Source records
^^^^

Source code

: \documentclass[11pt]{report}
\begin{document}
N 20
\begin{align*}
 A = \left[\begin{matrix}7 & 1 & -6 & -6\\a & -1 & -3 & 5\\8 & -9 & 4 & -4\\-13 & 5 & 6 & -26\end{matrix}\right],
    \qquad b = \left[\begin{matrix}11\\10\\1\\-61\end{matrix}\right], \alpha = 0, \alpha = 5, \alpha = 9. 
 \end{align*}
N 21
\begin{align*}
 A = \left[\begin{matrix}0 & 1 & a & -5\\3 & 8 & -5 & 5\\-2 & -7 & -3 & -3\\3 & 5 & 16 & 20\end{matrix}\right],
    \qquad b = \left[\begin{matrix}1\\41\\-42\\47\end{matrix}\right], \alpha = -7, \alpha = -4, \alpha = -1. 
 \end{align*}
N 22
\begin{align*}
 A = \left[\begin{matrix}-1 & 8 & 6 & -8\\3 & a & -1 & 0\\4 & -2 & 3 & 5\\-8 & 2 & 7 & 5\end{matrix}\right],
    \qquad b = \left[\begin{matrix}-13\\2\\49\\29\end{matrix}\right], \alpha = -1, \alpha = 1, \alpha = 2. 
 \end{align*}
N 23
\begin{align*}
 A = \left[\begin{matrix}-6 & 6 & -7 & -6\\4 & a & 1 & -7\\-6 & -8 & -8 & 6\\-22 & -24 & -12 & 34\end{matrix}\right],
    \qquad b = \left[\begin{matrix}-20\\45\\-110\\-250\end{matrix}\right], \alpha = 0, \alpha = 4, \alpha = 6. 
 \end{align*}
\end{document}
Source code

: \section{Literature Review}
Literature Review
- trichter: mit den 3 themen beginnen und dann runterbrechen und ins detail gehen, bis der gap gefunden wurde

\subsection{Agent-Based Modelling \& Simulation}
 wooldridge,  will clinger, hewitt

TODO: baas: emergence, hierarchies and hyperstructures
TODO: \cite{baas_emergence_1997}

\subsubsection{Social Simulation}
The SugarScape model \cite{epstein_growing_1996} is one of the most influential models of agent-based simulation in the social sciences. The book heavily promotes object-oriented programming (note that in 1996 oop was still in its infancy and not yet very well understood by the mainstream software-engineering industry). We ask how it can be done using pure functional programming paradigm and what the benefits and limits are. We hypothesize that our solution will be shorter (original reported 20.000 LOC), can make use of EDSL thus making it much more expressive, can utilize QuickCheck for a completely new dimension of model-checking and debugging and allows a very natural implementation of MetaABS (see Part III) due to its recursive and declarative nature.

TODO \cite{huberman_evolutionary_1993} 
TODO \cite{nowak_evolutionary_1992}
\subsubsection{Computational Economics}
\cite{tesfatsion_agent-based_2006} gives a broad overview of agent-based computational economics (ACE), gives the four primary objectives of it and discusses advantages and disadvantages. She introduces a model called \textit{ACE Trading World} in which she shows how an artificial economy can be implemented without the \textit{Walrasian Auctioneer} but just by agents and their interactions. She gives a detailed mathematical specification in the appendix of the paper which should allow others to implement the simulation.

^^^^

Starting with the first line of the listing, output each line exactly until you have included the one containing "The SugarScape model".

Source code

: \documentclass[11pt]{report}
\begin{document}
N 20
\begin{align*}
 A = \left[\begin{matrix}7 & 1 & -6 & -6\\a & -1 & -3 & 5\\8 & -9 & 4 & -4\\-13 & 5 & 6 & -26\end{matrix}\right],
    \qquad b = \left[\begin{matrix}11\\10\\1\\-61\end{matrix}\right], \alpha = 0, \alpha = 5, \alpha = 9. 
 \end{align*}
N 21
\begin{align*}
 A = \left[\begin{matrix}0 & 1 & a & -5\\3 & 8 & -5 & 5\\-2 & -7 & -3 & -3\\3 & 5 & 16 & 20\end{matrix}\right],
    \qquad b = \left[\begin{matrix}1\\41\\-42\\47\end{matrix}\right], \alpha = -7, \alpha = -4, \alpha = -1. 
 \end{align*}
N 22
\begin{align*}
 A = \left[\begin{matrix}-1 & 8 & 6 & -8\\3 & a & -1 & 0\\4 & -2 & 3 & 5\\-8 & 2 & 7 & 5\end{matrix}\right],
    \qquad b = \left[\begin{matrix}-13\\2\\49\\29\end{matrix}\right], \alpha = -1, \alpha = 1, \alpha = 2. 
 \end{align*}
N 23
\begin{align*}
 A = \left[\begin{matrix}-6 & 6 & -7 & -6\\4 & a & 1 & -7\\-6 & -8 & -8 & 6\\-22 & -24 & -12 & 34\end{matrix}\right],
    \qquad b = \left[\begin{matrix}-20\\45\\-110\\-250\end{matrix}\right], \alpha = 0, \alpha = 4, \alpha = 6. 
 \end{align*}
\end{document}
Source code

: \section{Literature Review}
Literature Review
- trichter: mit den 3 themen beginnen und dann runterbrechen und ins detail gehen, bis der gap gefunden wurde

\subsection{Agent-Based Modelling \& Simulation}
 wooldridge,  will clinger, hewitt

TODO: baas: emergence, hierarchies and hyperstructures
TODO: \cite{baas_emergence_1997}

\subsubsection{Social Simulation}
The SugarScape model \cite{epstein_growing_1996} is one of the most influential models of agent-based simulation in the social sciences. The book heavily promotes object-oriented programming (note that in 1996 oop was still in its infancy and not yet very well understood by the mainstream software-engineering industry). We ask how it can be done using pure functional programming paradigm and what the benefits and limits are. We hypothesize that our solution will be shorter (original reported 20.000 LOC), can make use of EDSL thus making it much more expressive, can utilize QuickCheck for a completely new dimension of model-checking and debugging and allows a very natural implementation of MetaABS (see Part III) due to its recursive and declarative nature.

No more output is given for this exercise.